Archivio per la categoria Musica Da Camera

Un musicista jesino riscoperto

PaggiSegnalo un bell’evento che si è tenuto domenica scorsa presso il Palazzo Baldeschi Balleani di Jesi, nell’ambito della Stagione 2013/14 della rassegna Concerti a Palazzo organizzata dalla Fondazione Lanari. La serata Benvenuti in casa Paggi – La riscoperta di un “divo” jesino osannato nel mondo ha permesso di riscoprire musiche dello jesino Giovanni Paggi con il soprano Rosita Tassi, il baritono Davide Bartolucci, il pianista Andrea Zepponi. Mi spiace non  aver potuto assistere a un evento che si annunciava estremamente interessante e particolare: per chi si chiedesse, giustamente peraltro, chi sia questo Carneade – Paggi, copio e incollo da internet (a cura dell’organizzatore Gianni Gualdoni) maggiori informazioni su questo sconosciuto divo del XIX secolo.

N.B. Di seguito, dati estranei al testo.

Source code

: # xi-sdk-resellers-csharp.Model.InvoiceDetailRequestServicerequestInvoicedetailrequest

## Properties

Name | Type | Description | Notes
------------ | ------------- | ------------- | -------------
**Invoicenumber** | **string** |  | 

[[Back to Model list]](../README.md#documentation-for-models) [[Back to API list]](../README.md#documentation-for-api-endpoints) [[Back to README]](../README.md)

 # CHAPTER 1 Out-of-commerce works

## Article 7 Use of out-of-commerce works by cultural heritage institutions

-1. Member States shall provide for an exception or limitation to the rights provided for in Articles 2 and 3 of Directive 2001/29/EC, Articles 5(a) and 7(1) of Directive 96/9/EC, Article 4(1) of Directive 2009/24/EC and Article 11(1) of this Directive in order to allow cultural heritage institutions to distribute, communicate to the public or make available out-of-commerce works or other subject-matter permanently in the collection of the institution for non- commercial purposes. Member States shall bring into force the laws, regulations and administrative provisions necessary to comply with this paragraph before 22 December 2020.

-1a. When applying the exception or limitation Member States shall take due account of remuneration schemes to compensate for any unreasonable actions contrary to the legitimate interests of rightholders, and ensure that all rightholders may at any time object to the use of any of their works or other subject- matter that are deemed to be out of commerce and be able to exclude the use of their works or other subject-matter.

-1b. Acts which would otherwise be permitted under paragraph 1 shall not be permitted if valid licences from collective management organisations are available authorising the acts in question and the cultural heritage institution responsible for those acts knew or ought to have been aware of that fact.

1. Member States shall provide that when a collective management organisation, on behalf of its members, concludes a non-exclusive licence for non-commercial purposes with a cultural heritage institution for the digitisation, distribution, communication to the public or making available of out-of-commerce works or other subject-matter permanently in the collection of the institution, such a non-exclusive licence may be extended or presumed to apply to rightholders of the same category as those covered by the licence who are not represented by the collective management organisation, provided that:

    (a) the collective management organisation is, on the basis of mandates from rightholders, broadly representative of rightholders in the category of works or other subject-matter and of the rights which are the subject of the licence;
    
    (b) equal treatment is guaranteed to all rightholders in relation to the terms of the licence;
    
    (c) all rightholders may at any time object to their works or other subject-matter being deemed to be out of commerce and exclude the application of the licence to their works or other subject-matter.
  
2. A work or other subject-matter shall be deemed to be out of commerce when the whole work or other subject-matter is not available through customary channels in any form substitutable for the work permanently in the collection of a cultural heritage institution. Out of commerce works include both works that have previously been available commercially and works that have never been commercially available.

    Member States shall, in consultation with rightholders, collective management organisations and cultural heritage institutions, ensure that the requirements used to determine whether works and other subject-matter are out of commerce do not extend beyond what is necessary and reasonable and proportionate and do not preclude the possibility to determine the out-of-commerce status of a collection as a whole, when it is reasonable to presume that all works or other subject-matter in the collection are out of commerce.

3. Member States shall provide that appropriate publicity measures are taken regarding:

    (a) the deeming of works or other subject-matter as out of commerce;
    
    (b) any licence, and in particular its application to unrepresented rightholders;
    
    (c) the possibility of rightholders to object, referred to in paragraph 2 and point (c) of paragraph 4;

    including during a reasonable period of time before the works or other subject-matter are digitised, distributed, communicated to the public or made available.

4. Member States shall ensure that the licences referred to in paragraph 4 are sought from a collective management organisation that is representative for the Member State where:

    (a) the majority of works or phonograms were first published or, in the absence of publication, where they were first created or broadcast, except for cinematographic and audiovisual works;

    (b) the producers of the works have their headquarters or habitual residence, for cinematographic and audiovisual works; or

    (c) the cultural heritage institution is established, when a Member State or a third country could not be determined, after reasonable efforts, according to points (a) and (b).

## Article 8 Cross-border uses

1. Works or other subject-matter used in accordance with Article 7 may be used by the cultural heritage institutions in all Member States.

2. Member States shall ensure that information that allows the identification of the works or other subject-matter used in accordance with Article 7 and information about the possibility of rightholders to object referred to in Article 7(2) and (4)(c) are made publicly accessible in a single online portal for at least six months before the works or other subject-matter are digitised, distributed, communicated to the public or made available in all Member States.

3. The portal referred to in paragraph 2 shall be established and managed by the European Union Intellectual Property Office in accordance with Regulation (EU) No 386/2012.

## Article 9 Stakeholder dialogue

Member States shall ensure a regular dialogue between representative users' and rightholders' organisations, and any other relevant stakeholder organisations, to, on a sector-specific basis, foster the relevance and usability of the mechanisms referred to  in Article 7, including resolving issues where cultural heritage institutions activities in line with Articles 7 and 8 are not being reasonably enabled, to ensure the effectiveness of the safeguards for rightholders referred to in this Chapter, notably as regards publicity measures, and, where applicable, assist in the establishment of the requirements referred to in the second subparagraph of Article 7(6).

Il musicista jesino Giovanni Paggi –vissuto tra il 1806 e il 1887- è oggi pressoché sconosciuto a tutti: non solo all’uomo della strada, ma anche al più attento appassionato di musica e perfino a gran parte degli stessi professionisti della musicologia. Il nome di Paggi non appare nell’importante “Dizionario della musica e dei musicisti” della UTET, né in “The New Grove Dictionary of music and musicians”.
È stato un grande concertista, un autentico “virtuoso” dell’oboe, conteso per decenni da istituzioni musicali e salotti privati di mezzo mondo. Uno strumentista d’eccezione, ma anche un abilissimo compositore, apprezzato per una raffinatezza di scrittura che unisce solido mestiere e grande eleganza.
L’appuntamento a Palazzo Baldeschi Balleani di Jesi domenica 13 aprile, dal titolo significativo “Benvenuti in Casa Paggi”, ha riproposto l’atmosfera intima e rarefatta dei salotti privati dell’alta società dell’epoca, offrendo in prima esecuzione moderna partiture originali del Maestro scritte per canto e pianoforte proprio per quel tipo di ambienti internazionali.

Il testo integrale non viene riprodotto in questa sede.